Mayor Eric Garcetti’s new hire has numbers on the brain, but luckily that’s his job.
A transplant from the tech world, 25-year-old Abhi Nemani hopes to bring his experience to bear as Los Angeles’ first chief data officer.
"I’m ready to hit the ground running," Nemani said. "It’s great to be directly inside the system helping to promote change."
The announcement Wednesday of the new position follows last year's relaunch of the open data DataLA website and reflects the mayor’s trends toward data-driven policy making.
Open data refers to information that is openly released to the public for use by anybody.
Nemani said he wants to use the website, which works as a central depository for numbers including employment rates, crime data and information on city services, to make a more effective government in Los Angeles.
"Oftentimes the city or communities have the data," Nemani said. "What’s needed is leadership to bring data and technology together effectively."
Los Angeles isn't the first city to help data become more useful to citizens.
In Chicago, a government-sponsored application gave residents the location of the nearest free flu shot to stave off the seasonal disease.

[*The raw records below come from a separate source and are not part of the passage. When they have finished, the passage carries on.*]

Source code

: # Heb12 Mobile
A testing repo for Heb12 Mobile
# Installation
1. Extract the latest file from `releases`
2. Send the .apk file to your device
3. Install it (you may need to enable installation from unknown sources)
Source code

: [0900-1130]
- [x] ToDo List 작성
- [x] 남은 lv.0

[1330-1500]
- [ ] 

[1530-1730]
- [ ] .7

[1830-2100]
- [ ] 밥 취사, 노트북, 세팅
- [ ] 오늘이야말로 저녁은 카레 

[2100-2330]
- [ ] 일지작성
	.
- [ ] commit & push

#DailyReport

In New York, a group of number-crunchers devised a way to use massive amounts of property and inspection data to determine what properties in the city were most at risk of fires and other problems.
"I'm pleased that Abhi Nemani is joining my team to manage the collection of data citywide and create tools to use data that will help solve everyday challenges for our residents," Garcetti said in a statement.
Nemani is currently the only member of his staff, which is housed in the office of the Deputy Mayor of Budget and Innovation, but said this won’t stop him from tackling major problems, such as traffic and water usage that are especially prevalent in Southern California.
Nemani previously worked at Google and most recently served as co-executive director of the non-profit organization Code for America, but started his career in political organizations.
"I was always kind of the nerd in the room," Nemani said. "I found that the beauty of the Internet was that complex things could actually be made simple if you had the right tools."
In his position, the city’s new data chief said he hopes to put information in the hands and the hard drives of what he calls civically-minded "hackers" and experts who can create tools for fellow citizens to use.
"'Hacker' is not a bad word anymore," he said.
Nemani’s first day on the job is Sept. 2.